$\DeclareMathOperator{\Ker}{Ker}\DeclareMathOperator{\id}{Id}\DeclareMathOperator{\N}{\mathcal{N}}$ I make reference to this paper, which I have noticed, as I've been taking notes from it, struggles with cohesive and structured proofs - I always have to read between the lines, and jump back and forth to piece their argument together. Nevertheless, it has served me well in understanding the existence of the Jordan decomposition, except for this one, last final step. Everything I discuss is on the final two pages. A few definitions first:
The paper defines a "relative basis" of a vector space $V$ w.r.t $U$ as a collection of linearly independent vectors $e_1,e_2,e_3,\cdots$ such that: $\forall v\in V,\exists u\in U:v=c_1e_1+c_2e_2+c_3e_3+\cdots+u$. Vectors $e_1,e_2,e_3,\cdots$ are "relatively linearly independent" to a vector space $U$ if the only linear combination of them that exists in $U$ is the trivial one: $c_1e_1+c_2e_2+c_3e_3+\cdots\in U\iff c_1,c_2,c_3,\cdots=0$.
The goal of the proof is to show:
- For any linear operator $A:V\to V$, $V$ finite dimensional, and for $\lambda_i,1\le i\le k$ the distinct eigenvalues of $A$ in $V$, there exist naturals $n_i$ such that: $V=\oplus_{i=1}^k\Ker(A-\lambda_i\id)^{n_i}$.
- Denote $\Ker(A-\lambda_i\id)^{n_i}$ as $V_i$. Then each $V_i$ has a basis $e_1^{(i)},e_2^{(i)},e_3^{(i)},\cdots,e_{n_i}^{(i)}:(A-\lambda_i\id)e_1^{(i)}=0$ and $(A-\lambda_i\id)e_j^{(i)}=e_{j-1}^{(i)}$
Note: in each kernel, $n_i$ is the number such that $\Ker(A-\lambda_i\id)^{n_i}=\Ker(A-\lambda_i\id)^{n_i+r},\forall r\ge1$.

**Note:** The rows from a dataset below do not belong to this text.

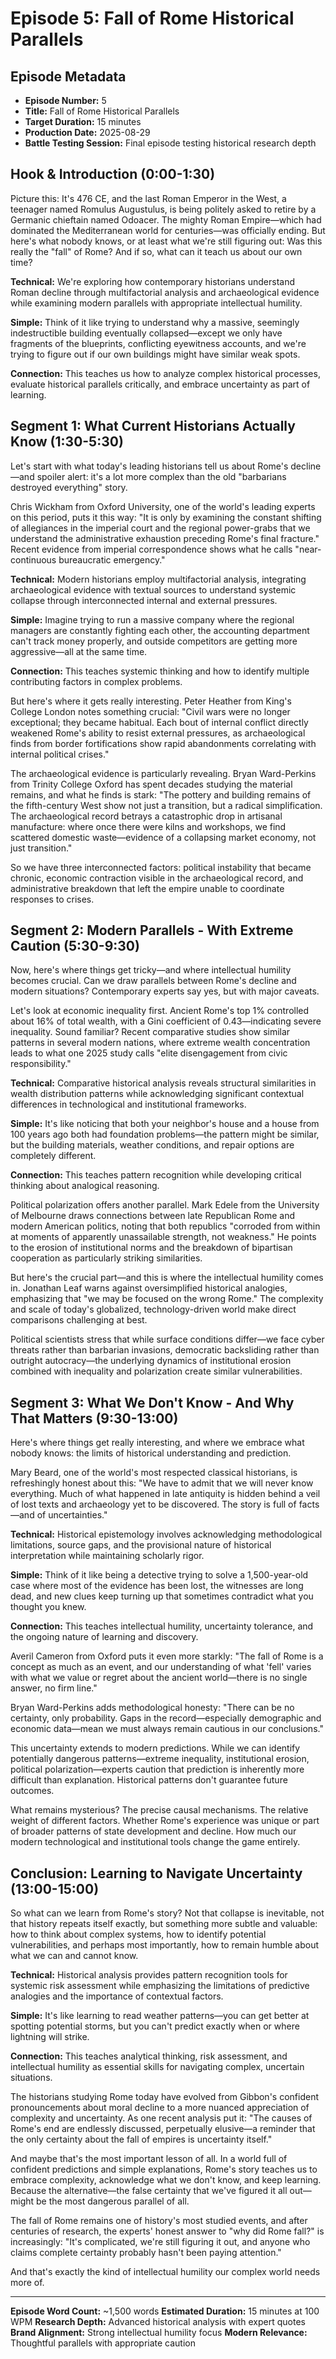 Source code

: # Episode 5: Fall of Rome Historical Parallels

## Episode Metadata
- **Episode Number:** 5
- **Title:** Fall of Rome Historical Parallels
- **Target Duration:** 15 minutes
- **Production Date:** 2025-08-29
- **Battle Testing Session:** Final episode testing historical research depth

## Hook & Introduction (0:00-1:30)

Picture this: It's 476 CE, and the last Roman Emperor in the West, a teenager named Romulus Augustulus, is being politely asked to retire by a Germanic chieftain named Odoacer. The mighty Roman Empire—which had dominated the Mediterranean world for centuries—was officially ending. But here's what nobody knows, or at least what we're still figuring out: Was this really the "fall" of Rome? And if so, what can it teach us about our own time?

**Technical:** We're exploring how contemporary historians understand Roman decline through multifactorial analysis and archaeological evidence while examining modern parallels with appropriate intellectual humility.

**Simple:** Think of it like trying to understand why a massive, seemingly indestructible building eventually collapsed—except we only have fragments of the blueprints, conflicting eyewitness accounts, and we're trying to figure out if our own buildings might have similar weak spots.

**Connection:** This teaches us how to analyze complex historical processes, evaluate historical parallels critically, and embrace uncertainty as part of learning.

## Segment 1: What Current Historians Actually Know (1:30-5:30)

Let's start with what today's leading historians tell us about Rome's decline—and spoiler alert: it's a lot more complex than the old "barbarians destroyed everything" story.

Chris Wickham from Oxford University, one of the world's leading experts on this period, puts it this way: "It is only by examining the constant shifting of allegiances in the imperial court and the regional power-grabs that we understand the administrative exhaustion preceding Rome's final fracture." Recent evidence from imperial correspondence shows what he calls "near-continuous bureaucratic emergency."

**Technical:** Modern historians employ multifactorial analysis, integrating archaeological evidence with textual sources to understand systemic collapse through interconnected internal and external pressures.

**Simple:** Imagine trying to run a massive company where the regional managers are constantly fighting each other, the accounting department can't track money properly, and outside competitors are getting more aggressive—all at the same time.

**Connection:** This teaches systemic thinking and how to identify multiple contributing factors in complex problems.

But here's where it gets really interesting. Peter Heather from King's College London notes something crucial: "Civil wars were no longer exceptional; they became habitual. Each bout of internal conflict directly weakened Rome's ability to resist external pressures, as archaeological finds from border fortifications show rapid abandonments correlating with internal political crises."

The archaeological evidence is particularly revealing. Bryan Ward-Perkins from Trinity College Oxford has spent decades studying the material remains, and what he finds is stark: "The pottery and building remains of the fifth-century West show not just a transition, but a radical simplification. The archaeological record betrays a catastrophic drop in artisanal manufacture: where once there were kilns and workshops, we find scattered domestic waste—evidence of a collapsing market economy, not just transition."

So we have three interconnected factors: political instability that became chronic, economic contraction visible in the archaeological record, and administrative breakdown that left the empire unable to coordinate responses to crises.

## Segment 2: Modern Parallels - With Extreme Caution (5:30-9:30)

Now, here's where things get tricky—and where intellectual humility becomes crucial. Can we draw parallels between Rome's decline and modern situations? Contemporary experts say yes, but with major caveats.

Let's look at economic inequality first. Ancient Rome's top 1% controlled about 16% of total wealth, with a Gini coefficient of 0.43—indicating severe inequality. Sound familiar? Recent comparative studies show similar patterns in several modern nations, where extreme wealth concentration leads to what one 2025 study calls "elite disengagement from civic responsibility."

**Technical:** Comparative historical analysis reveals structural similarities in wealth distribution patterns while acknowledging significant contextual differences in technological and institutional frameworks.

**Simple:** It's like noticing that both your neighbor's house and a house from 100 years ago both had foundation problems—the pattern might be similar, but the building materials, weather conditions, and repair options are completely different.

**Connection:** This teaches pattern recognition while developing critical thinking about analogical reasoning.

Political polarization offers another parallel. Mark Edele from the University of Melbourne draws connections between late Republican Rome and modern American politics, noting that both republics "corroded from within at moments of apparently unassailable strength, not weakness." He points to the erosion of institutional norms and the breakdown of bipartisan cooperation as particularly striking similarities.

But here's the crucial part—and this is where the intellectual humility comes in. Jonathan Leaf warns against oversimplified historical analogies, emphasizing that "we may be focused on the wrong Rome." The complexity and scale of today's globalized, technology-driven world make direct comparisons challenging at best.

Political scientists stress that while surface conditions differ—we face cyber threats rather than barbarian invasions, democratic backsliding rather than outright autocracy—the underlying dynamics of institutional erosion combined with inequality and polarization create similar vulnerabilities.

## Segment 3: What We Don't Know - And Why That Matters (9:30-13:00)

Here's where things get really interesting, and where we embrace what nobody knows: the limits of historical understanding and prediction.

Mary Beard, one of the world's most respected classical historians, is refreshingly honest about this: "We have to admit that we will never know everything. Much of what happened in late antiquity is hidden behind a veil of lost texts and archaeology yet to be discovered. The story is full of facts—and of uncertainties."

**Technical:** Historical epistemology involves acknowledging methodological limitations, source gaps, and the provisional nature of historical interpretation while maintaining scholarly rigor.

**Simple:** Think of it like being a detective trying to solve a 1,500-year-old case where most of the evidence has been lost, the witnesses are long dead, and new clues keep turning up that sometimes contradict what you thought you knew.

**Connection:** This teaches intellectual humility, uncertainty tolerance, and the ongoing nature of learning and discovery.

Averil Cameron from Oxford puts it even more starkly: "The fall of Rome is a concept as much as an event, and our understanding of what 'fell' varies with what we value or regret about the ancient world—there is no single answer, no firm line."

Bryan Ward-Perkins adds methodological honesty: "There can be no certainty, only probability. Gaps in the record—especially demographic and economic data—mean we must always remain cautious in our conclusions."

This uncertainty extends to modern predictions. While we can identify potentially dangerous patterns—extreme inequality, institutional erosion, political polarization—experts caution that prediction is inherently more difficult than explanation. Historical patterns don't guarantee future outcomes.

What remains mysterious? The precise causal mechanisms. The relative weight of different factors. Whether Rome's experience was unique or part of broader patterns of state development and decline. How much our modern technological and institutional tools change the game entirely.

## Conclusion: Learning to Navigate Uncertainty (13:00-15:00)

So what can we learn from Rome's story? Not that collapse is inevitable, not that history repeats itself exactly, but something more subtle and valuable: how to think about complex systems, how to identify potential vulnerabilities, and perhaps most importantly, how to remain humble about what we can and cannot know.

**Technical:** Historical analysis provides pattern recognition tools for systemic risk assessment while emphasizing the limitations of predictive analogies and the importance of contextual factors.

**Simple:** It's like learning to read weather patterns—you can get better at spotting potential storms, but you can't predict exactly when or where lightning will strike.

**Connection:** This teaches analytical thinking, risk assessment, and intellectual humility as essential skills for navigating complex, uncertain situations.

The historians studying Rome today have evolved from Gibbon's confident pronouncements about moral decline to a more nuanced appreciation of complexity and uncertainty. As one recent analysis put it: "The causes of Rome's end are endlessly discussed, perpetually elusive—a reminder that the only certainty about the fall of empires is uncertainty itself."

And maybe that's the most important lesson of all. In a world full of confident predictions and simple explanations, Rome's story teaches us to embrace complexity, acknowledge what we don't know, and keep learning. Because the alternative—the false certainty that we've figured it all out—might be the most dangerous parallel of all.

The fall of Rome remains one of history's most studied events, and after centuries of research, the experts' honest answer to "why did Rome fall?" is increasingly: "It's complicated, we're still figuring it out, and anyone who claims complete certainty probably hasn't been paying attention."

And that's exactly the kind of intellectual humility our complex world needs more of.

---

**Episode Word Count:** ~1,500 words
**Estimated Duration:** 15 minutes at 100 WPM
**Research Depth:** Advanced historical analysis with expert quotes
**Brand Alignment:** Strong intellectual humility focus
**Modern Relevance:** Thoughtful parallels with appropriate caution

They have proven $1)$ satisfactorily. I recognise the basis of $2)$ as the Jordan Chain, and I recognise that proving its existence indeed proves the Jordan Form's existence. However, in their proof that the Jordan basis (as the paper calls it) exists, I have to read between the lines of a lot of alphabet soup, with an unmotivated line of argument.
They first want to show that any nilpotent operator $B:V\to V$ has a Jordan basis in its $V_i$. They start by declaring that there exists: $e_1,e_2,e_3,\cdots,e_s$ which are a relative basis of $V=\Ker(B^k)$ w.r.t $\Ker(B^{k-1})$. For convenience, I will let $\N_i$ denote $\Ker(B^i)$ as the paper does. They then show that $e_1,e_2,e_3,\cdots,e_s,B(e_1),B(e_2),B(e_3),\cdots,B(e_s)$ are a relative basis of $V_i$ relative to $\N_{k-2}$. And in fact they extend this all the way down until they have a huge basis for $V_i$ that ends up being relative to a zero space only - i.e. a standard basis for $V_i$. The problem for me is, there are far more than $\dim V_i=k$ vectors in this basis, so it is not in fact a basis. They airily say (I paraphrase):
Renumber these vectors to form a Jordan basis. Let $v_1=B^{k-1}(e_1),\,v_2=B^{k-2}(e_1),\cdots,v_k=e_1$. This is a Jordan basis for $V_i$.
It is not clear to me at all what they expect the reader to do with the numerous other vectors in their basis; one could make Jordan bases out of $e_2,e_3,\cdots,$ and their $f_1,f_2,\cdots,g_1,g_2,\cdots$ basis vectors are simply standing pretty taking space on the page but not seeming to have any purpose whatsoever - their Jordan basis based on $e_1$ has not been shown to be unique, or indeed even a basis for $V_i$. I am quite confused by their argument; I recall when finding the Jordan Form of a matrix that only one Jordan chain is necessary (per eigenvalue), not their soup of vectors... I cannot even tell if by their use of "$V$" later in the article they mean the entire space such that $A:V\to V$ or the subspace $V_i=\Ker(A-\lambda_i\id)^{n_i}$.
Many thanks to anyone who can decipher their argument and explain how the Jordan chain based on $e_1$ is a basis for $V_i$ on its own, and how to casually ignore the other many vectors in their basis on Page $5$, Lemma $6$.
Additional, not so important side-question: they assume $A-\lambda\id$ is nilpotent, if $\lambda$ is an eigenvalue of $A$. I am not so sure that this is the case (but haven't made any tests yet), and certainly it goes unproven in the article. A quick thought: a linear operator is nilpotent if its eigenvalues are all zero. Well, the eigenvalues of $(A-\lambda\id)$ are the $\mu$ such that $|(A-\lambda\id)-\mu\id|=0$. $\mu$ here of course can be zero, but it could also surely be the difference such that $\lambda+\mu$ is another eigenvalue of $A$ - i.e. non-zero. I am baffled!
EDIT:
With great thanks to @levap, it must be remembered that multiple Jordan blocks for the same eigenvalue is in fact very much a thing... and all the bases in the article are valid. And the point is that $A-\lambda\id$ is not necessarily nilpotent in general, but it is nilpotent in the space $\Ker(A-\lambda\id)^k$